** Supplied data follows **
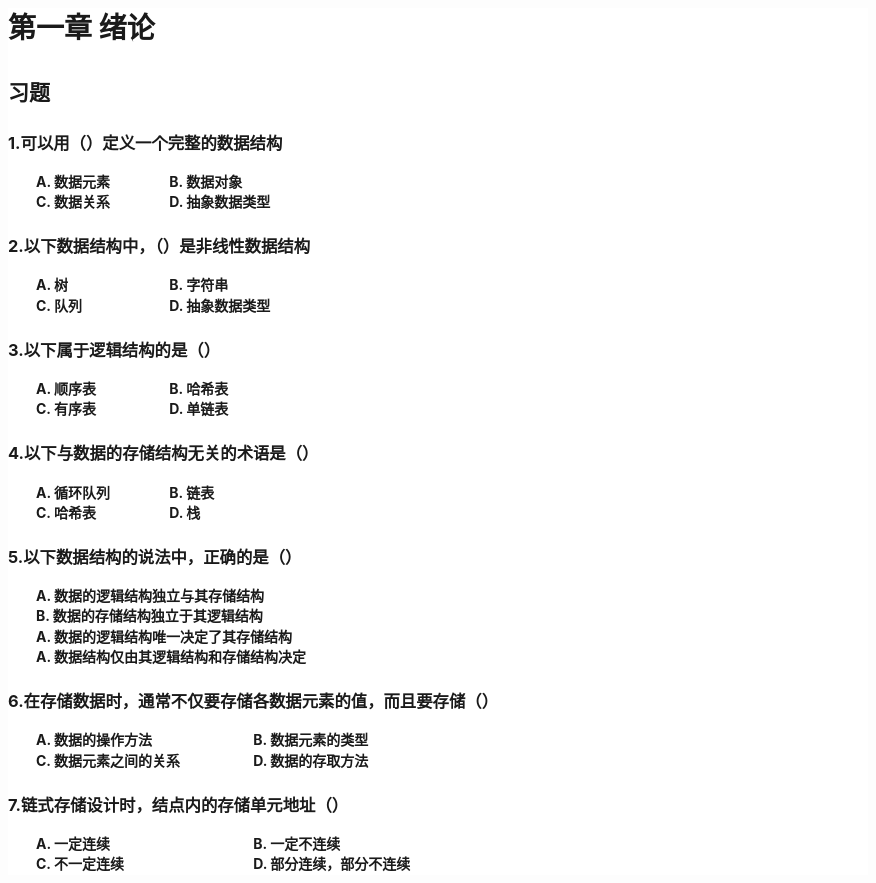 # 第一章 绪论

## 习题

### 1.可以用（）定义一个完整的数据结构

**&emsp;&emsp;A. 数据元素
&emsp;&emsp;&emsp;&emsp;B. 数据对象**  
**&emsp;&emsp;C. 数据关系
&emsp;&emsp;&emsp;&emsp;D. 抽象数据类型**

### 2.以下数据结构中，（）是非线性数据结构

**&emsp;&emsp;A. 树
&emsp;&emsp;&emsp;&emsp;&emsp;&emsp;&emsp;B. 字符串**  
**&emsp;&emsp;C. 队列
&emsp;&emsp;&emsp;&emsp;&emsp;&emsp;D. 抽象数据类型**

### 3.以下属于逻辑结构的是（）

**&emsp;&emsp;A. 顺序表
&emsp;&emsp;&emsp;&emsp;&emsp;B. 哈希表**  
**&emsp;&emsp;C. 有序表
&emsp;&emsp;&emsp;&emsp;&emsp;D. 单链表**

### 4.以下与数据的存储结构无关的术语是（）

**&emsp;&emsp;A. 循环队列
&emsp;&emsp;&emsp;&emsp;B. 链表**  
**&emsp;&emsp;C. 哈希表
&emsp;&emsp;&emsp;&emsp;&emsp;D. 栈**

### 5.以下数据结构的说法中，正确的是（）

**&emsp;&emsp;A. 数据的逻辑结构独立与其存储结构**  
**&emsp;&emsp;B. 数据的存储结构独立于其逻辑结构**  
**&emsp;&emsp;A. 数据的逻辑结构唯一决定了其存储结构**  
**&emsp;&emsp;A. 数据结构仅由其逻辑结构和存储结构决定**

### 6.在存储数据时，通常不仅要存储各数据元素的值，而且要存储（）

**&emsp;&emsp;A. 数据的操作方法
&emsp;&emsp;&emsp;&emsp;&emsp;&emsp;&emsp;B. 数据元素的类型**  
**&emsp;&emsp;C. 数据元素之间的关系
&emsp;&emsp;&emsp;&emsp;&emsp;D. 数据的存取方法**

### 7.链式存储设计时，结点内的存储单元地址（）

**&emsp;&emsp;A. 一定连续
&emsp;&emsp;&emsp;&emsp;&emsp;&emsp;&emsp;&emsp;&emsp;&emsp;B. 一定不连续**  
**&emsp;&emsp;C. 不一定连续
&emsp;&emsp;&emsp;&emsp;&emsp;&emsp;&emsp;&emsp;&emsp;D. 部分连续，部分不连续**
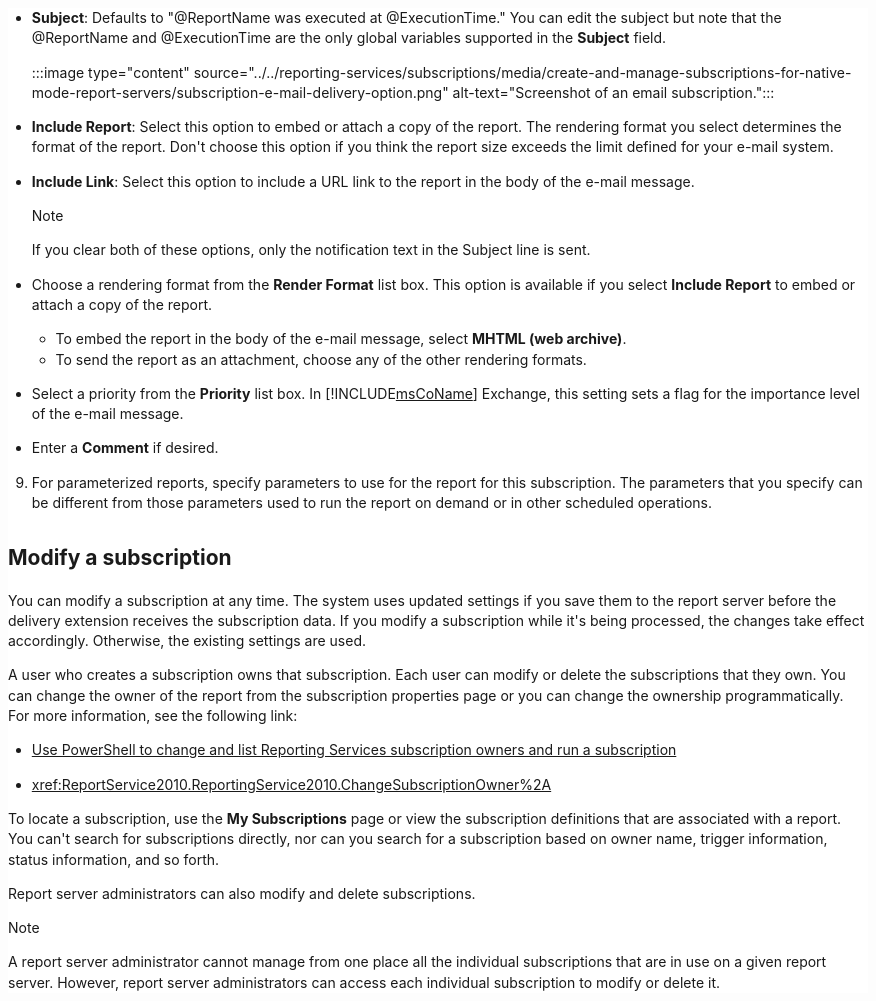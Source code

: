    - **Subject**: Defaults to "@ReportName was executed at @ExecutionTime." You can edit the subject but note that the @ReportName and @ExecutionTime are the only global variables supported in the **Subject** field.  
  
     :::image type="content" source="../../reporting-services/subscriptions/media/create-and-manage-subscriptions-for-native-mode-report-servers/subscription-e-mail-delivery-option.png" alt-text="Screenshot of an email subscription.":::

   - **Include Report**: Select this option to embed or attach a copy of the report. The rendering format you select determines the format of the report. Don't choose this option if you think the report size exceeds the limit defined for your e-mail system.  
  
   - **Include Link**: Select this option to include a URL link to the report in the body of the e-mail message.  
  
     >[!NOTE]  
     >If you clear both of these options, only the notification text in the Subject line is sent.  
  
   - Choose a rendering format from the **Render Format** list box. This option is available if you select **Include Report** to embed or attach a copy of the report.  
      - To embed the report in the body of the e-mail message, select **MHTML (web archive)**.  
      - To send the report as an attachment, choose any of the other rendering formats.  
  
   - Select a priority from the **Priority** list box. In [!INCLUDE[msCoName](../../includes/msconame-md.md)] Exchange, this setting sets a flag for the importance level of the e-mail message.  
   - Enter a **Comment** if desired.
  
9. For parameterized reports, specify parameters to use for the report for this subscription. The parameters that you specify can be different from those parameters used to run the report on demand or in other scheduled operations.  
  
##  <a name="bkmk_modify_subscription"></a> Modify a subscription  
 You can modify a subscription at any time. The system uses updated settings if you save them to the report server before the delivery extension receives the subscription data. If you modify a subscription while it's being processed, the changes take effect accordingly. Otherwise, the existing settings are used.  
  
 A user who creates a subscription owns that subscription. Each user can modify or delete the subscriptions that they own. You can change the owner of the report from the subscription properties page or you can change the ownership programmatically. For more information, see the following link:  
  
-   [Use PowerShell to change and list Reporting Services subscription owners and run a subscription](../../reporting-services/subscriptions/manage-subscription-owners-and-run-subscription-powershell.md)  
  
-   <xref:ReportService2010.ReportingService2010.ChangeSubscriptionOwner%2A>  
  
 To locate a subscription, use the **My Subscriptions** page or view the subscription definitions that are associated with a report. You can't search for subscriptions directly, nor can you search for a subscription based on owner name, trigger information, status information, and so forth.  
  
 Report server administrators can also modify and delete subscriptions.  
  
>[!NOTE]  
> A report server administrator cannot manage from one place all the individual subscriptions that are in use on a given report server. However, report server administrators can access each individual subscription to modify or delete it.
** End of Supplied data **
** Supplied data follows **
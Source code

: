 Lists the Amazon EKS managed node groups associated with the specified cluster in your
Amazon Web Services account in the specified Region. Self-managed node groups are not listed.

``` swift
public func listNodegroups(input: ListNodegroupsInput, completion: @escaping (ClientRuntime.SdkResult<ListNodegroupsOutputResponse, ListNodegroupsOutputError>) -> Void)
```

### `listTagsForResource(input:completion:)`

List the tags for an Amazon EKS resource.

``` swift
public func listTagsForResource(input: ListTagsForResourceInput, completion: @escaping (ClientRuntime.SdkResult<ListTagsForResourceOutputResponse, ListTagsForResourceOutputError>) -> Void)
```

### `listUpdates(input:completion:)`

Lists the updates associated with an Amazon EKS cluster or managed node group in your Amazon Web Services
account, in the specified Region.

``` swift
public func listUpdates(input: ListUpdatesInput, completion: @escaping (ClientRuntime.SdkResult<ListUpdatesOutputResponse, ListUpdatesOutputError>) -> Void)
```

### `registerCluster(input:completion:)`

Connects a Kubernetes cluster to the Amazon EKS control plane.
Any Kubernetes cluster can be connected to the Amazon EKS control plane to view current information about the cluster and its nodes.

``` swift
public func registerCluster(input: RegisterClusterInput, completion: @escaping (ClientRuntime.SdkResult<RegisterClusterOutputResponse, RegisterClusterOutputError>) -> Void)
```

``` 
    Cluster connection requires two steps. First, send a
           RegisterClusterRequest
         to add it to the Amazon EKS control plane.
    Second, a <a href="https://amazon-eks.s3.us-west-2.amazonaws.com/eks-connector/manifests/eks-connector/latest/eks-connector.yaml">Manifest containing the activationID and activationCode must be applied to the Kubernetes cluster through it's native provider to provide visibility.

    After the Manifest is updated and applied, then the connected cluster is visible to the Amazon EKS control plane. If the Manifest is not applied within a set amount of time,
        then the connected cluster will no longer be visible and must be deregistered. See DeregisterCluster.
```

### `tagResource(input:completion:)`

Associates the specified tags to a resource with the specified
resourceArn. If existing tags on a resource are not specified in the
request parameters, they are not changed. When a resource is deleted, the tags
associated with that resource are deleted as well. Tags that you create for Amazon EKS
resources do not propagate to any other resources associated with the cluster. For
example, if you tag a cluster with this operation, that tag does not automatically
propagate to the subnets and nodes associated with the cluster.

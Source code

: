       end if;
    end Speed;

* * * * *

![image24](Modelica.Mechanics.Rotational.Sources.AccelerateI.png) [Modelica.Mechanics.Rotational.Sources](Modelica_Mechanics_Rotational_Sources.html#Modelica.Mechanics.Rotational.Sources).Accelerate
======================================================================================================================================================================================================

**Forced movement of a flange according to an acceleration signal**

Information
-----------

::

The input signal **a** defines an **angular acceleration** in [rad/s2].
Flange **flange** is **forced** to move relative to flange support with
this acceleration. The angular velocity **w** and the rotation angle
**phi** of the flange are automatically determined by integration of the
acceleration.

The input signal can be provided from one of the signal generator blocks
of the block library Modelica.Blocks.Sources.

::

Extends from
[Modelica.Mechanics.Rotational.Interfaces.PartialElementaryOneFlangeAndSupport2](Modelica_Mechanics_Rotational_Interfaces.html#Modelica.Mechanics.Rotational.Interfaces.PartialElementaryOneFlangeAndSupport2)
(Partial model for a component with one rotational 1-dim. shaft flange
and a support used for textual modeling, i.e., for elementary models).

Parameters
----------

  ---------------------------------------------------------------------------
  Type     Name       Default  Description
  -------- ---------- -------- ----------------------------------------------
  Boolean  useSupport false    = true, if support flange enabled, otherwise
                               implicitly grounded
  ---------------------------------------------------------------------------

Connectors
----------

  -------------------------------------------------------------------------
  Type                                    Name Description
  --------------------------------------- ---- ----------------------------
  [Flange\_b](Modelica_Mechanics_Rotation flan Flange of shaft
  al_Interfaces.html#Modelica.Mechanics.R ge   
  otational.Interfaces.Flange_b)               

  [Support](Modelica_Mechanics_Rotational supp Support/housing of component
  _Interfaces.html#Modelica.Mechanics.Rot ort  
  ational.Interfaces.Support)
** End of Supplied data **
Work instructions: Each line of the listing that contains the word "then" must be copied.

Exercise response:
    After the Manifest is updated and applied, then the connected cluster is visible to the Amazon EKS control plane. If the Manifest is not applied within a set amount of time,
        then the connected cluster will no longer be visible and must be deregistered. See DeregisterCluster.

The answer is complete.